What do you think of when you think of Tory Burch? Chances are, you’re picturing the black leather ballet flats with the oversized logo that defined early 2000s fashion. Tory Burch’s signature leather is not rugged, as used in a motorcycle jacket, but rather a cheery and optimistic take on the material. And that perspective formed the basis of the latest Tory Burch fragrance, Sublime, which launched on Monday.
“We wanted brightness. We wanted optimism. We wanted empowerment. We wanted energy,” said Givaudan master perfumer Rodrigo-Flores Roux, who, along with fellow Givaudan perfumer Christine Hassan spent the last two years working on Tory Burch Sublime. “It was important you thought about leather and not suede. And I thought about the shine.”
Hassan and Flores-Roux built Sublime around a fresh take on leather, and went with an art deco-inspired architectural bottle to match. The new campaign for the fragrance stars Kendall Jenner and was photographed by Mert Alas and Marcus Piggott.
“For me, it was just about creating an extraordinary, interesting fragrance. My approach to beauty mirrors my design philosophy: I’m interested in tension and contrast, reimagined classics, and building confidence. I want women to feel powerful above anything else,” Tory Burch told Glossy.
For Hassan and Flores-Roux, leather was the answer to Burch’s desire for an empowering, fresh scent.
“We went down this leather rabbit hole and came up with this idea of a tethered leather — so, a new structure where you would have leather at all points of the fragrance: in the top notes, in the heart and in the base,” said Hassan, who also worked on the 2022 Tory Burch scent Electric Sky. “The ivy combination with the leather was almost our take on the classic combination of violet leaf and leather. But this has a new, modern, more fresh approach to it.”
Tory Burch, the eponymous fashion house launched by Tory Burch in 2004, first moved into fragrance with Estée Lauder in 2013 before selling the brand’s beauty license to Shiseido in 2019. Since then, the Tory Burch line has expanded its fragrance offerings with launches like the Middle East-exclusive Essence of Dreams line, released earlier this year. Now, Tory Burch debuts Sublime as the company as a whole has been experiencing a broader renaissance.
2019 marked a shift for the Tory Burch company beyond transferring its beauty license. The same year, its founder stepped down from her role as CEO to focus on designing, which proved to be a successful strategy. The brand found another hit leather shoe with the Pierced Mules that launched last fall and quickly found their way into many fashion editor wardrobes. That year, revenues reportedly approached $2 billion, marking the company’s highest earning year in its 20-year history. Following that success, Tory Burch has reportedly been contemplating an IPO, but the designer remains quiet on the possibility.
IPO or not, Tory Burch isn’t the only fashion house to bank further on the ever-growing fragrance market. Numerous fashion houses, from Fendi to Rabanne have expanded their fragrance lines in recent months. But many of those new perfume launches have gone for exclusivity rather than availability, with prices trending upward of $300 and distribution limited to proprietary stores.

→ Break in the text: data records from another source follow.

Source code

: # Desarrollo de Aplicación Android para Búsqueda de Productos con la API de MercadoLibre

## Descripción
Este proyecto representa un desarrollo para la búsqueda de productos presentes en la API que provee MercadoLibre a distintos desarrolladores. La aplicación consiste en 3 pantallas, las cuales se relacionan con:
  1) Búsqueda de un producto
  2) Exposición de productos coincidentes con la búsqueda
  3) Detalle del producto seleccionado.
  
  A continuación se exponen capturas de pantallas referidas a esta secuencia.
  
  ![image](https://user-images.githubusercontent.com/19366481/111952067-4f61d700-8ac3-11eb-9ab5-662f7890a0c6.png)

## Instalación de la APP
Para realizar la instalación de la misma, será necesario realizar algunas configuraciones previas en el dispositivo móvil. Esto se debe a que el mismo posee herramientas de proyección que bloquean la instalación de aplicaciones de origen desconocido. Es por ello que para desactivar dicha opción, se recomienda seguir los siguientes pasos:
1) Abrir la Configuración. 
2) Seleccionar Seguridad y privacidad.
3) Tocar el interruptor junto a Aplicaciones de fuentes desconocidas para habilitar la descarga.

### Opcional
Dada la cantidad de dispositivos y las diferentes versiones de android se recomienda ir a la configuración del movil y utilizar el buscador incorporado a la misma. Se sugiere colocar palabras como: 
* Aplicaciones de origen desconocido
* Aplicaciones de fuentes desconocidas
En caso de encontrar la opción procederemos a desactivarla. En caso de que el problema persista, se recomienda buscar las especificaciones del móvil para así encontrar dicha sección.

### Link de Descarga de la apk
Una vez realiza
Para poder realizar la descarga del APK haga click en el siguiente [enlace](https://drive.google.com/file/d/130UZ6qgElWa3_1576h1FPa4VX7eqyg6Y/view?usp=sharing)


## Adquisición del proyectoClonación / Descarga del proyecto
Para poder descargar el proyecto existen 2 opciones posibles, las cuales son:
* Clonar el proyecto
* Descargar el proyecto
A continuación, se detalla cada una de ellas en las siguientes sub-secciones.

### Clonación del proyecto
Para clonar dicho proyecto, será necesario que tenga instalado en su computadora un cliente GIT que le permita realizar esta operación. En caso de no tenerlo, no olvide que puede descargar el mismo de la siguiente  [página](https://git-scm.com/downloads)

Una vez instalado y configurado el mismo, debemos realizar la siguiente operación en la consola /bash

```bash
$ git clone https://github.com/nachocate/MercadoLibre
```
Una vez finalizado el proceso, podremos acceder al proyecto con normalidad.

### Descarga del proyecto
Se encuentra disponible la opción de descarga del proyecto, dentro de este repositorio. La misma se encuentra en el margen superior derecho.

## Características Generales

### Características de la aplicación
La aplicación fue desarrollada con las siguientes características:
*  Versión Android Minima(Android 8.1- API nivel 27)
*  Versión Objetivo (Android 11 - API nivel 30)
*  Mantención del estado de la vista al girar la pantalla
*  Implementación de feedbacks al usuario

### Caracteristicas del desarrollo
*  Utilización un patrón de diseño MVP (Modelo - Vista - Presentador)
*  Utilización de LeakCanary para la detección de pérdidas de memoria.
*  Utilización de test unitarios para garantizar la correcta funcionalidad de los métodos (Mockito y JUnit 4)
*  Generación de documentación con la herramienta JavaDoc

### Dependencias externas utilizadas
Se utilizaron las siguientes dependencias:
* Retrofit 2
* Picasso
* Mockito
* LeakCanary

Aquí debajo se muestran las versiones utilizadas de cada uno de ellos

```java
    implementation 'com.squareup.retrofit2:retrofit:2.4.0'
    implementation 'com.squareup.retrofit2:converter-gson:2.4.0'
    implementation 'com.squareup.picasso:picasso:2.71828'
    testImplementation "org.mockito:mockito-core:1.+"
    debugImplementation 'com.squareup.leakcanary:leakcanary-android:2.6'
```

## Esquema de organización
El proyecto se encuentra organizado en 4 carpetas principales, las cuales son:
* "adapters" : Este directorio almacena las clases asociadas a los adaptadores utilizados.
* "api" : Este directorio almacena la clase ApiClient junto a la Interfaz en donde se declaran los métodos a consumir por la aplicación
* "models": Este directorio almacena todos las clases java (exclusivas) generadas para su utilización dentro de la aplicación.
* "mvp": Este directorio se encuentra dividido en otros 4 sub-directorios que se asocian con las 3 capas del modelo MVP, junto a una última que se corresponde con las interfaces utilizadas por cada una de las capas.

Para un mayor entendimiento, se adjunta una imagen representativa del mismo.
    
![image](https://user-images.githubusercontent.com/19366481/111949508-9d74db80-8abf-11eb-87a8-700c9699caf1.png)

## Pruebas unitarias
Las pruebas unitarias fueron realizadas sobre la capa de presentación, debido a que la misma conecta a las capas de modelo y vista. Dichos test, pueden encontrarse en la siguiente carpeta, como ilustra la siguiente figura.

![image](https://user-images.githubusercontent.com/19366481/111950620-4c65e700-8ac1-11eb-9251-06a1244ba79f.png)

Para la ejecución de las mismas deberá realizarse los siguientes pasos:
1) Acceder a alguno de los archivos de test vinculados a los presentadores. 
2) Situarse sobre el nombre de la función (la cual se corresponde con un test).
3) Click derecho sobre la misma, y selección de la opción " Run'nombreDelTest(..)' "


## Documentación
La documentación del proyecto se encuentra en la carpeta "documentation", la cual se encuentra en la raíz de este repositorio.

Tory Burch Sublime, meanwhile, sticks to the traditional model of designer perfumes with more accessible pricing and distribution. The scent is available at Ulta in the U.S. as well as Tory Burch’s stores and e-commerce platform, with prices ranging from $35-$155 a bottle. Additional global launches will come in the fall.
Even with niche and offbeat fragrances trending in recent months, Flores-Roux and Hassan believe there is room for innovative scents at the mass level. Sublime is not the sweet gourmand style that has been taking over mass perfumery in recent years — instead, it’s somewhat challenging and sophisticated with its inclusion of vetiver and rose.
But that doesn’t mean it won’t be commercially successful. In their day, those signature leather ballet flats pushed the boundary with their oversized metal emblem, before their popularity made the style mainstream.
“When you started seeing those shoes with a big, big, big Tory Burch logo, they were odd. And people took a liking to them,” said Flores-Roux. “This is reflective of that hugely successful, commercially successful brand and image.”